Wednesday, November 07, 2012

Vatican slams J.K. Rowling's The Casual Vacancy

Only days after giving the new James Bond film a ringing endorsement, the Vatican has slammed the new novel by J. K. Rowling saying it Only days after giving the new James Bond film a ringing endorsement, the Vatican has slammed the new novel by J. K. Rowling saying it "needed a sprinkle of magic".

L'Osservatore Romano, the Holy See's official newspaper, subtitled its damning review of The Casual Vacancy with "J.K Rowling's first adult novel disappoints". 
The newspaper said it had "only admiration" for the billionaire author who had smashed sales records with her Harry Potter series and overcome "wretched times" as a single mother. 
It also congratulated Rowling for donating a large sum of her earnings to charity in 2011 "thanks to the power and fantasy produced by her pen" but said her latest book was unconvincing and Rowling's perspective "disappoints". 
"Fifty-six years after Peyton Place, an up to date – and British – version of that masterpiece of a social chronicle might make sense," the review says.

"Rowling probably has all the qualifications to be the worthy successor of Grace Metaloius. But there's something missing."
The newspaper's review gave only a sparse outline of the book's storyline and revealed little about the casual sex, drugs and self-harm contained in the book. 

However in the past L'Osservatore Romano enthusiastically embraced the Harry Potter series and debated many of the issues raised by the children's series. 

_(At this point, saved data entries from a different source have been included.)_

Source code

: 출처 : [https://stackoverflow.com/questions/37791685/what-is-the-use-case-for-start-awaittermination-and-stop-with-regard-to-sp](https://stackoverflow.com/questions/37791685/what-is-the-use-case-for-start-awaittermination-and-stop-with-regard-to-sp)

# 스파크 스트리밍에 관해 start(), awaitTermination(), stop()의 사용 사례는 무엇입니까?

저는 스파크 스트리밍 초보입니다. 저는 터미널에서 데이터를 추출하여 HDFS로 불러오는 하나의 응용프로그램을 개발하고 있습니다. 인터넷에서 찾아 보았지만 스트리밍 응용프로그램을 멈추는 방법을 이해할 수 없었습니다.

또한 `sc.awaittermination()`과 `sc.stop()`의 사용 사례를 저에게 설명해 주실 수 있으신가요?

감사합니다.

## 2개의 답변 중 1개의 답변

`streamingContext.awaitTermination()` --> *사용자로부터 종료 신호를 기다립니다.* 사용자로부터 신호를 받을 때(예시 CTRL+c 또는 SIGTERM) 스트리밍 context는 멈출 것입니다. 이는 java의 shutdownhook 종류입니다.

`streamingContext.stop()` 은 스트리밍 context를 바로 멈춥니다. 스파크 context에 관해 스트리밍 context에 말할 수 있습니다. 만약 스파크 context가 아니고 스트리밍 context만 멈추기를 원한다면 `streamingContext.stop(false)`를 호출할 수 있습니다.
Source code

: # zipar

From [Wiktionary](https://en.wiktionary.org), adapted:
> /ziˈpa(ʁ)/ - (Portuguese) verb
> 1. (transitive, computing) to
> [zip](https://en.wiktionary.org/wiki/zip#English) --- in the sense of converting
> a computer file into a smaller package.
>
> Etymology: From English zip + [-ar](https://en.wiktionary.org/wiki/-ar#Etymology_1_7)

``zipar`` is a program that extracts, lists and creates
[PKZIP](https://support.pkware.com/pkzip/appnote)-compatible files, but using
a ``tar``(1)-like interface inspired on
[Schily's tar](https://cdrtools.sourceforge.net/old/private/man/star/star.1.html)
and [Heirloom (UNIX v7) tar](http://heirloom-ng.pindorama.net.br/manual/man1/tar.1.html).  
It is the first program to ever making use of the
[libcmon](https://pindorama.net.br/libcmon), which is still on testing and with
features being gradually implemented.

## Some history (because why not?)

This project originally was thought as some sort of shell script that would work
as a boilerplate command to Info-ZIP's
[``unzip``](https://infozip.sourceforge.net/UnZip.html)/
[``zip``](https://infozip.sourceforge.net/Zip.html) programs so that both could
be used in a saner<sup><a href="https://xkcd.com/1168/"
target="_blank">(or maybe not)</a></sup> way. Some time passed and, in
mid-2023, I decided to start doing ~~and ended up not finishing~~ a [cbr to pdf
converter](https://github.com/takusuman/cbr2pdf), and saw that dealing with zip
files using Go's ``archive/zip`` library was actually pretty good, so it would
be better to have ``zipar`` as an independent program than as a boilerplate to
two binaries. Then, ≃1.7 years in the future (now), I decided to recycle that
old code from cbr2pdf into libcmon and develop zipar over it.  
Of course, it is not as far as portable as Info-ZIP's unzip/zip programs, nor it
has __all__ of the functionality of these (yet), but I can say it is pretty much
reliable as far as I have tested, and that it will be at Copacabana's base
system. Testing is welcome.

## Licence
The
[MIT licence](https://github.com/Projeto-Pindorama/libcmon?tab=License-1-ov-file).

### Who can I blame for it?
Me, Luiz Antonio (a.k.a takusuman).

In January 2008 the paper dedicated a full page to a philosophical debate about whether Harry Potter was an appropriate hero or not. 

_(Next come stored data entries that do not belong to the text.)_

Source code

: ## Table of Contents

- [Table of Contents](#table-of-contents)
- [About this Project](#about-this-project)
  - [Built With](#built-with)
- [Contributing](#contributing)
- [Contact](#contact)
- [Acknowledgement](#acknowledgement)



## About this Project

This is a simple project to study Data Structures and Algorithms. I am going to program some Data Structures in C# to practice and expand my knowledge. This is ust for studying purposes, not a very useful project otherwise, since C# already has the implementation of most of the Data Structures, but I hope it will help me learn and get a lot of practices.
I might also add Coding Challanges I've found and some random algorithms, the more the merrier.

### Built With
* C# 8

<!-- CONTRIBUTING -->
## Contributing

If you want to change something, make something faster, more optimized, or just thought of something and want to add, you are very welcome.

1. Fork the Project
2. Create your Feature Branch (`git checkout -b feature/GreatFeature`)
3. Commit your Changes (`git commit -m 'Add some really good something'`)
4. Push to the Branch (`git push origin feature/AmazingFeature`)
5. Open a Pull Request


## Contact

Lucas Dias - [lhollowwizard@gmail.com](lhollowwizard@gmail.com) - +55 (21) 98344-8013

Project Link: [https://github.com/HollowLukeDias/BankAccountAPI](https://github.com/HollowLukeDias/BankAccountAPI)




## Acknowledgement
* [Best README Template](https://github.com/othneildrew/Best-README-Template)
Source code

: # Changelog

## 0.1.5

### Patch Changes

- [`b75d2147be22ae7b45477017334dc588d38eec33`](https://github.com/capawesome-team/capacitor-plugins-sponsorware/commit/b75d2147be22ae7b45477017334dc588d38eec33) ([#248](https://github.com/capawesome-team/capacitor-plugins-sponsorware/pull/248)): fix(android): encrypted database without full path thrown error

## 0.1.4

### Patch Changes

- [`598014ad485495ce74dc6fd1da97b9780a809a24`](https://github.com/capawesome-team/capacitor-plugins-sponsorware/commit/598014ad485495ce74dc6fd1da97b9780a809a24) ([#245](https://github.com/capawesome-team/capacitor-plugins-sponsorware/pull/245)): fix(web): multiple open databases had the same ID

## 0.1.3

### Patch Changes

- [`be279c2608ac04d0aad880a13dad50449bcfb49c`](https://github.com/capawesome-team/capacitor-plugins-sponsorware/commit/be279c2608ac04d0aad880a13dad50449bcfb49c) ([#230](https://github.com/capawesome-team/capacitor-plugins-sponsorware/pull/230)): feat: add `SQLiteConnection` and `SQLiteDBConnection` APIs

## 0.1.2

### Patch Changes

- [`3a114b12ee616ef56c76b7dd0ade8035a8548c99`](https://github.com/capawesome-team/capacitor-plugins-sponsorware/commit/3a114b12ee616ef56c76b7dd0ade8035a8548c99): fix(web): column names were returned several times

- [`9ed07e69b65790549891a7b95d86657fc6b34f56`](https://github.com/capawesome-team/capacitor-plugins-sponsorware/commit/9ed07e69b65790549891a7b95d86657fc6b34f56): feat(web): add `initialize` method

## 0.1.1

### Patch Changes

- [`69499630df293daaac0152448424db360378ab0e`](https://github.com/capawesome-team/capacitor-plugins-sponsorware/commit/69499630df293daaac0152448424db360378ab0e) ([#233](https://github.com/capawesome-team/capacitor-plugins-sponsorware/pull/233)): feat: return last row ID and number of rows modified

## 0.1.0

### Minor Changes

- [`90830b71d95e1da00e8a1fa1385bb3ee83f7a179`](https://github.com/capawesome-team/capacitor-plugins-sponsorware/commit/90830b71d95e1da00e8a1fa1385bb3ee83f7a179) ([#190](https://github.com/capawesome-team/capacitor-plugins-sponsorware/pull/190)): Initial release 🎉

In July 2009 the paper praised the moral stance of the film, Harry Potter and the Half-Blood Prince, and two years later praised Harry Potter and the Deathly Hallows: Part 2 for championing friendship and sacrifice.

As the new James Bond film Skyfall opened in Italian cinemas on Wednesday, the Vatican paper of record said it was one of the best of the 23 Bond films that have been made since the franchise began 50 years ago.

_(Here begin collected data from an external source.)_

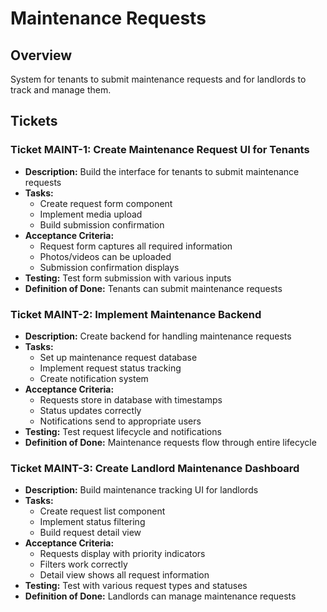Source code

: # Maintenance Requests

## Overview
System for tenants to submit maintenance requests and for landlords to track and manage them.

## Tickets

### Ticket MAINT-1: Create Maintenance Request UI for Tenants
- **Description:** Build the interface for tenants to submit maintenance requests
- **Tasks:**
  - Create request form component
  - Implement media upload
  - Build submission confirmation
- **Acceptance Criteria:**
  - Request form captures all required information
  - Photos/videos can be uploaded
  - Submission confirmation displays
- **Testing:** Test form submission with various inputs
- **Definition of Done:** Tenants can submit maintenance requests

### Ticket MAINT-2: Implement Maintenance Backend
- **Description:** Create backend for handling maintenance requests
- **Tasks:**
  - Set up maintenance request database
  - Implement request status tracking
  - Create notification system
- **Acceptance Criteria:**
  - Requests store in database with timestamps
  - Status updates correctly
  - Notifications send to appropriate users
- **Testing:** Test request lifecycle and notifications
- **Definition of Done:** Maintenance requests flow through entire lifecycle

### Ticket MAINT-3: Create Landlord Maintenance Dashboard
- **Description:** Build maintenance tracking UI for landlords
- **Tasks:**
  - Create request list component
  - Implement status filtering
  - Build request detail view
- **Acceptance Criteria:**
  - Requests display with priority indicators
  - Filters work correctly
  - Detail view shows all request information
- **Testing:** Test with various request types and statuses
- **Definition of Done:** Landlords can manage maintenance requests 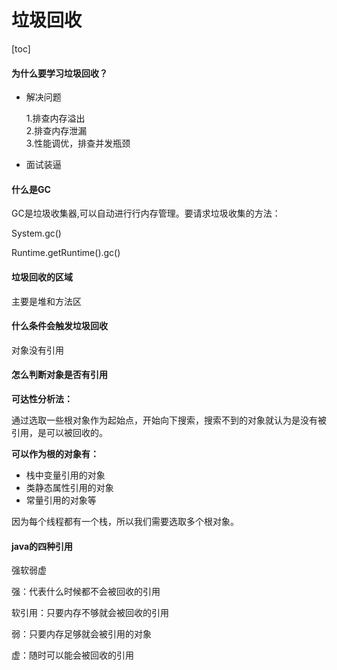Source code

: # 垃圾回收

[toc]

#### 为什么要学习垃圾回收？

- 解决问题

    1.排查内存溢出    
    2.排查内存泄漏    
    3.性能调优，排查并发瓶颈
    
- 面试装逼

#### 什么是GC

GC是垃圾收集器,可以自动进行行内存管理。要请求垃圾收集的方法：

System.gc()  

Runtime.getRuntime().gc()  

#### 垃圾回收的区域

主要是堆和方法区

#### 什么条件会触发垃圾回收

对象没有引用

#### 怎么判断对象是否有引用

**可达性分析法：**

通过选取一些根对象作为起始点，开始向下搜索，搜索不到的对象就认为是没有被引用，是可以被回收的。

**可以作为根的对象有：**

- 栈中变量引用的对象
- 类静态属性引用的对象
- 常量引用的对象等

因为每个线程都有一个栈，所以我们需要选取多个根对象。


#### java的四种引用

强软弱虚

强：代表什么时候都不会被回收的引用

软引用：只要内存不够就会被回收的引用

弱：只要内存足够就会被引用的对象

虚：随时可以能会被回收的引用
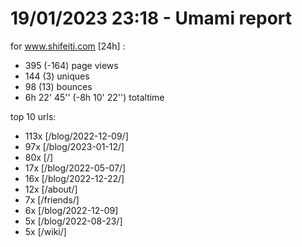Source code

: # 19/01/2023 23:18 - Umami report
for www.shifeiti.com [24h] :

 - 395 (-164) page views
 - 144 (3) uniques
 - 98 (13) bounces
 - 6h 22' 45'' (-8h 10' 22'') totaltime


top 10 urls:
 - 113x [/blog/2022-12-09/]
 - 97x [/blog/2023-01-12/]
 - 80x [/]
 - 17x [/blog/2022-05-07/]
 - 16x [/blog/2022-12-22/]
 - 12x [/about/]
 - 7x [/friends/]
 - 6x [/blog/2022-12-09]
 - 5x [/blog/2022-08-23/]
 - 5x [/wiki/]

The paper stopped short of proclaiming 007 a Catholic hero but praised the latest incarnation of Bond as being "more human, capable of being moved and of crying: in a word, more real".

As the mouthpiece of the Holy See, L'Osservatore Romano, which was founded 151 years ago, has long had a reputation for serious editorials about Catholic saints, interviews with cardinals and accounts of the Pope's official engagements. 

Since a new editor was appointed in 2007, Pope Benedict XVI has urged the paper to expand its coverage of popular culture, commenting on everything from Harry Potter to The Blues Brothers, Under the headline "007 – license to cry", the broadsheet said Skyfall contained all the classic ingredients of a Bond film. 

The paper said that for his third outing as Bond, Daniel Craig was "even more convincing" than in the first two films, Quantum of Solace and Casino Royale.